3.3. X-ray Structure Determinations

After immersing the crystal of 5a mounted on a loop into cryo-oil at a temperature of 120 K, XRD data were collected (Rigaku Oxford Diffraction Supernova device, Cu Kα radiation). Cell refinement and data reduction were achieved using the CrysAlisPro software package ((CrysAlisPro 1.171.40.53), CrysAlisPro = CrysAlisPro package, SHELXL 2017/1, SHELXT 2018/2, SHELXLE rev. 1320) [35]. The intensities were corrected before structure determination (Gaussian absorption correction (CrysAlisPro [40]), intrinsic phasing (SHELXT [40]) method). Additional structural refinements were also carried out (SHELXL [41] software with the SHELXLE [42] graphical user interface). The crystal contained two independent molecules in the asymmetric unit. Hydrogen atoms were positioned geometrically on their parent atoms, with C–H = 0.95–1.00 Å and Uiso = 1.2–1.5·Ueq (parent atom) (Appendix A). Other important structural details can be found in Table S1 (Supplementary Materials).
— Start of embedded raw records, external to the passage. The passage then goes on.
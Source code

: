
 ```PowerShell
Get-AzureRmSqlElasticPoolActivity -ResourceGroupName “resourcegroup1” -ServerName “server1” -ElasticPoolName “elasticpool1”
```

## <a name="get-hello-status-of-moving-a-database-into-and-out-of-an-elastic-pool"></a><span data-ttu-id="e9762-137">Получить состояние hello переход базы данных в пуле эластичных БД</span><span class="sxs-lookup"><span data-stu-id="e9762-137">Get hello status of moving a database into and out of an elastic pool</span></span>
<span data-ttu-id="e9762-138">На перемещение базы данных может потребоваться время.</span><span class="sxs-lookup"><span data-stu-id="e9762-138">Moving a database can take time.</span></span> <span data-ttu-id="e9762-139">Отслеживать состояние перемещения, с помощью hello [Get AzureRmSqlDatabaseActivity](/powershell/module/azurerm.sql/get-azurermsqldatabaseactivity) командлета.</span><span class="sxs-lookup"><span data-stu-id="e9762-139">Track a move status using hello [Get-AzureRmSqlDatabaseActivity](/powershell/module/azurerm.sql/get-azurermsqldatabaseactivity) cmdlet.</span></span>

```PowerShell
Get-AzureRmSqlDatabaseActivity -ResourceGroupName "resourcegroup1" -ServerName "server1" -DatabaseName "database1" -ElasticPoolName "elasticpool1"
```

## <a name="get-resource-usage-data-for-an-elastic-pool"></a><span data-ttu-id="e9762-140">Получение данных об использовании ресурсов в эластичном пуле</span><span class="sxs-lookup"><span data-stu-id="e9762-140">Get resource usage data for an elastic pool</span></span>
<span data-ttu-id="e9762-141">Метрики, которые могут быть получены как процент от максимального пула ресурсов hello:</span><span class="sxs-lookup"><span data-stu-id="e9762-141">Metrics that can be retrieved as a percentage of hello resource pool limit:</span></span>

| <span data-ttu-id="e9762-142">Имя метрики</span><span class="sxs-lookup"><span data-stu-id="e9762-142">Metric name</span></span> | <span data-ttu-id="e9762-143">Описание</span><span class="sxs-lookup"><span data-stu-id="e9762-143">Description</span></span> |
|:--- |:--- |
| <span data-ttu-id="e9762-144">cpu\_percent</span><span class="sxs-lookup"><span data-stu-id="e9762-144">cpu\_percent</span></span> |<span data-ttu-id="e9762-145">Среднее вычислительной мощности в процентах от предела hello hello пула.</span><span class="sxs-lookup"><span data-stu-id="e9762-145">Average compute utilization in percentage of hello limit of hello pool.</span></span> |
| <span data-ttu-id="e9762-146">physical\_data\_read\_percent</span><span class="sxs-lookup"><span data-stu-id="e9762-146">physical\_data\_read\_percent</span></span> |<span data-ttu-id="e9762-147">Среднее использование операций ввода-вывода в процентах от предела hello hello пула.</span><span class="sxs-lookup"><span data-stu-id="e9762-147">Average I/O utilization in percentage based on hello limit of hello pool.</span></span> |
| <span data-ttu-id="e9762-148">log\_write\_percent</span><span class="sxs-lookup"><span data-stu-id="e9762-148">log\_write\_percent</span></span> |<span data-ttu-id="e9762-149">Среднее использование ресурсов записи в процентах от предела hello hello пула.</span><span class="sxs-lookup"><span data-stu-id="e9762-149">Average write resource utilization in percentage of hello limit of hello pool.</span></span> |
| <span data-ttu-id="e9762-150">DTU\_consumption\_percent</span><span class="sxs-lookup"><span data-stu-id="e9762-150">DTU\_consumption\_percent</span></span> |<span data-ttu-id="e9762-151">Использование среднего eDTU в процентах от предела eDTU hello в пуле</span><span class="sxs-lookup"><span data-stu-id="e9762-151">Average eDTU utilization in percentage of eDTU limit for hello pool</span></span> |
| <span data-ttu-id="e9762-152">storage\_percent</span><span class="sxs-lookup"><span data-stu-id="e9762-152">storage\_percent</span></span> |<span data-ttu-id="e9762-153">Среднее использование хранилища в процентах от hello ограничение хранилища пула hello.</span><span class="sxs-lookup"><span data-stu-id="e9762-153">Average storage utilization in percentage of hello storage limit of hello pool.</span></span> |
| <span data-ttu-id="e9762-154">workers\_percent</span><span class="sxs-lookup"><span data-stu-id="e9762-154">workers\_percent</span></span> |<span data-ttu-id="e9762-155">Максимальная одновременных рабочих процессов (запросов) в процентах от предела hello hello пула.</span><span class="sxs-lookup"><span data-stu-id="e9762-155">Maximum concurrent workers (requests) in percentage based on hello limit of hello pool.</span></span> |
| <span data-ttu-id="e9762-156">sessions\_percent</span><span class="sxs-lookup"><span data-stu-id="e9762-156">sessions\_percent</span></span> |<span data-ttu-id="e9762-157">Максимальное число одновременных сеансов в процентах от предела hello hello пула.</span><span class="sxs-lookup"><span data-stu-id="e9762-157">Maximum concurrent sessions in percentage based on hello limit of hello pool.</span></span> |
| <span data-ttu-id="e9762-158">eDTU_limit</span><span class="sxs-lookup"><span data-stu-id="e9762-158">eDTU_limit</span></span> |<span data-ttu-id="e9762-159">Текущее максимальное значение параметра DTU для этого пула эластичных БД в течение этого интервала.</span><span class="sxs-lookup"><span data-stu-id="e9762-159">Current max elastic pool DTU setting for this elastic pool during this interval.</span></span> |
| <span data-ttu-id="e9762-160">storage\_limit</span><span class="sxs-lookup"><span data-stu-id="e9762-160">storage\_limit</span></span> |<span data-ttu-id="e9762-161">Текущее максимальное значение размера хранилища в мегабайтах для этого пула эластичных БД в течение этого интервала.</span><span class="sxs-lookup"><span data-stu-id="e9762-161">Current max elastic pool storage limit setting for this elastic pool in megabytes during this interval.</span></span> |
3.4. Determination of Antiproliferative Properties of the Prepared Compounds

The antiproliferative actions of the selected compounds (4a–e, 4g,h, and 5a–h) were investigated through the MTT (3-(4,5-dimethylthiazol-2-yl)-2,5-diphenyltetrazolium bromide) assay using a set of adherent cell lines isolated from human (SiHa), ovarian (A2780), and breast (MCF-7 and MDA-MB-231) cancers [43]. All cell lines were obtained from the European Collection of Cell Cultures (ECCAC, Salisbury, UK), except for SiHa, which was purchased from the American Tissue Culture Collection (Manassas, VA, USA). The cells were grown in minimal essential medium supplemented with fetal bovine serum (10%), non-essential amino acids (1%), and a penicillin–streptomycin–amphotericin B mixture (1%). All cell culture components were purchased from Lonza Group Ltd. (Basel, Switzerland). Malignant cells were plated into 96-well plates at the density of 5000/well, and the next day, the test substance was added in 10 μM or 30 μM final concentrations. After 72 h of incubation, MTT solution (5 mg/mL, 20 μL) was added to each well and incubated for 4 h. Finally, the medium was discarded, and the formazan was solubilized in 100 μL DMSO during 60 min of shaking at 37 °C. The absorbance was determined at 545 nm using a microplate reader (SpectoStarNano, BMG Labtech, Ortenberg, Germany). Two independent experiments were carried out with five wells for each condition, and cisplatin (Ebewe GmbH, Unterach, Austria) was included as a reference agent.

4. Conclusions

New angular 1,2,4-triazolo[4,3-a]quinazolin-9-ones with various functionalities were prepared in a simple and regioselective manner by reacting variously functionalized hydrazonoyl chlorides and cyclohexene-based 2-thioxopyrimidin-4-ones 1 and 2 that favored the formation of angular products rather than linear ones. Both cis and trans isomers of 2-thioxopyrimidin-4-ones led to the formation of angular products. Among all the prepared compounds, only the cis isomer of triazole 4c with a p-nitrophenyl substituent of the ring revealed significant growth inhibition against all the used cancer cells.

Supplementary Materials

The following are available online at https://www.mdpi.com/article/10.3390/molecules28093718/s1, NMR spectra of all synthesized compounds and crystallographic details of 5a and Table S1: Crystal Data.

Author Contributions

Conceptualization, I.Z., M.P. and A.I.S.; methodology, I.Z., M.P., M.H. and A.I.S.; software, I.Z., M.G., M.P., M.H. and A.I.S.; formal analysis, I.Z., M.G., M.P., M.H. and A.I.S.; investigation, I.Z., M.G., M.P., M.H. and A.I.S.; resources M.P. and I.Z.; data curation, I.Z., M.G., M.P., M.H. and A.I.S.; writing—original draft preparation, A.I.S., M.P., I.Z. and M.H.; writing—review and editing, M.P. and A.I.S.; supervision I.Z.; project administration, M.P. and A.I.S.; funding acquisition, M.P. All authors have read and agreed to the published version of the manuscript.

Funding

The authors’ thanks are due to the Hungarian Research Foundation (OTKA No. K-138871) and the Ministry of Human Capacities, Hungary grant, TKP-2021-EGA-32. Project no. TKP2021-EGA-32 has been implemented with the support provided by the Ministry of Innovation and Technology of Hungary from the National Research, Development and Innovation Fund, financed under the TKP2021-EGA funding scheme.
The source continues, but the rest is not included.